◆ Directions
From the entries below, copy out every line with "make" in it.

+--

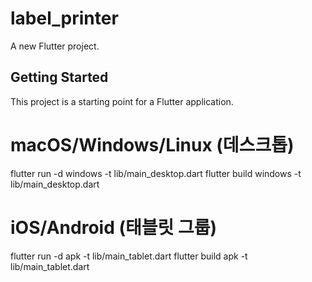 # label_printer

A new Flutter project.

## Getting Started

This project is a starting point for a Flutter application.

# macOS/Windows/Linux (데스크톱)
flutter run -d windows -t lib/main_desktop.dart
flutter build windows -t lib/main_desktop.dart

# iOS/Android (태블릿 그룹)
flutter run -d apk -t lib/main_tablet.dart
flutter build apk -t lib/main_tablet.dart
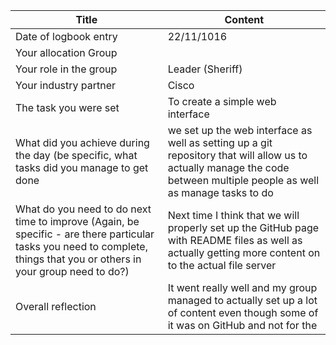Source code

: | Title | Content |
--- | --- |
| Date of logbook entry| 22/11/1016 |
Your allocation Group |
Your role in the group | Leader (Sheriff) |
Your industry partner | Cisco
The task you were set | To create a simple web interface 
What did you achieve during the day (be specific, what tasks did you manage to get done | we set up the web interface as well as setting up a git repository that will allow us to actually manage the code between multiple people as well as manage tasks to do
What do you need to do next time to improve (Again, be specific - are there particular tasks you need to complete, things that you or others in your group need to do?) | Next time I think that we will properly set up the GitHub page with README files as well as actually getting more content on to the actual file server 
Overall reflection | It went really well and my group managed to actually set up a lot of content even though some of it was on GitHub and not for the 
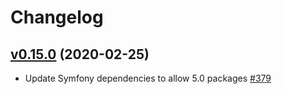 # Changelog

## [v0.15.0](https://github.com/msgphp/user-eav/tree/v0.15.0) (2020-02-25)

- Update Symfony dependencies to allow 5.0 packages [\#379](https://github.com/msgphp/msgphp/pull/379)
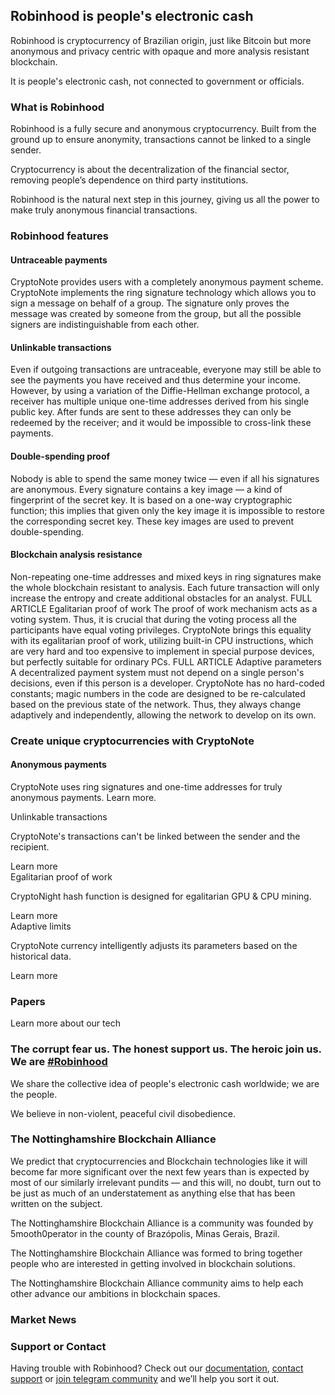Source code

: ## Robinhood is people's electronic cash

Robinhood is cryptocurrency of Brazilian origin, just like Bitcoin but more anonymous and privacy centric with opaque and more analysis resistant blockchain.

It is people's electronic cash, not connected to government or officials.

### What is Robinhood

Robinhood is a fully secure and anonymous cryptocurrency. Built from the ground up to ensure anonymity, transactions cannot be linked to a single sender.

Cryptocurrency is about the decentralization of the financial sector, removing people’s dependence on third party institutions.

Robinhood is the natural next step in this journey, giving us all the power to make truly anonymous financial transactions.

### Robinhood features

#### Untraceable payments

CryptoNote provides users with a completely anonymous payment scheme. CryptoNote implements the ring signature technology which allows you to sign a message on behalf of a group. The signature only proves the message was created by someone from the group, but all the possible signers are indistinguishable from each other.

####  Unlinkable transactions

Even if outgoing transactions are untraceable, everyone may still be able to see the payments you have received and thus determine your income. However, by using a variation of the Diffie-Hellman exchange protocol, a receiver has multiple unique one-time addresses derived from his single public key. After funds are sent to these addresses they can only be redeemed by the receiver; and it would be impossible to cross-link these payments.

####  Double-spending proof
Nobody is able to spend the same money twice — even if all his signatures are anonymous. Every signature contains a key image — a kind of fingerprint of the secret key. It is based on a one-way cryptographic function; this implies that given only the key image it is impossible to restore the corresponding secret key. These key images are used to prevent double-spending.

####  Blockchain analysis resistance
Non-repeating one-time addresses and mixed keys in ring signatures make the whole blockchain resistant to analysis. Each future transaction will only increase the entropy and create additional obstacles for an analyst.
FULL ARTICLE
 Egalitarian
proof of work
The proof of work mechanism acts as a voting system. Thus, it is crucial that during the voting process all the participants have equal voting privileges. CryptoNote brings this equality with its egalitarian proof of work, utilizing built-in CPU instructions, which are very hard and too expensive to implement in special purpose devices, but perfectly suitable for ordinary PCs.
FULL ARTICLE
 Adaptive
parameters
A decentralized payment system must not depend on a single person's decisions, even if this person is a developer. CryptoNote has no hard-coded constants; magic numbers in the code are designed to be re-calculated based on the previous state of the network. Thus, they always change adaptively and independently, allowing the network to develop on its own.





### Create unique cryptocurrencies with CryptoNote

#### Anonymous payments

CryptoNote uses ring signatures and one-time addresses for truly anonymous payments. Learn more.

Unlinkable transactions

CryptoNote's transactions can't be linked between the sender and the recipient.

Learn more  
Egalitarian proof of work

CryptoNight hash function is designed for egalitarian GPU & CPU mining.

Learn more  
Adaptive limits

CryptoNote currency intelligently adjusts its parameters based on the historical data.

Learn more


### Papers

Learn more about our tech



### The corrupt fear us. The honest support us. The heroic join us. We are [#Robinhood](https://jekyllrb.com/)

We share the collective idea of people's electronic cash worldwide; we are the people.

We believe in non-violent, peaceful civil disobedience.

### The Nottinghamshire Blockchain Alliance

We predict that cryptocurrencies and Blockchain technologies like it will become far more significant over the next few years than is expected by most of our similarly irrelevant pundits — and this will, no doubt, turn out to be just as much of an understatement as anything else that has been written on the subject.

The Nottinghamshire Blockchain Alliance is a community was founded by 5mooth0perator in the county of Brazópolis, Minas Gerais, Brazil.

The Nottinghamshire Blockchain Alliance was formed to bring together people who are interested in getting involved in blockchain solutions.

The Nottinghamshire Blockchain Alliance community aims to help each other advance our ambitions in blockchain spaces.

### Market News

<script src="https://cointelegraph.com/news-widget" data-ct-widget-limit="10" data-ct-widget-theme="light" data-ct-widget-priceindex="true" data-ct-widget-images="true" data-ct-widget-currency="USD"></script>

### Support or Contact

Having trouble with Robinhood? Check out our [documentation](https://github.com/5mooth0perator/robinhoodwallet/wiki), [contact support](https://github.com/5mooth0perator/robinhoodwallet/issues) or [join telegram community](https://t.me/joinchat/DqnU2RIxEDlVlxLdLFrn7g) and we’ll help you sort it out.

+--

◆ Task answer
Robinhood is the natural next step in this journey, giving us all the power to make truly anonymous financial transactions.
Non-repeating one-time addresses and mixed keys in ring signatures make the whole blockchain resistant to analysis. Each future transaction will only increase the entropy and create additional obstacles for an analyst.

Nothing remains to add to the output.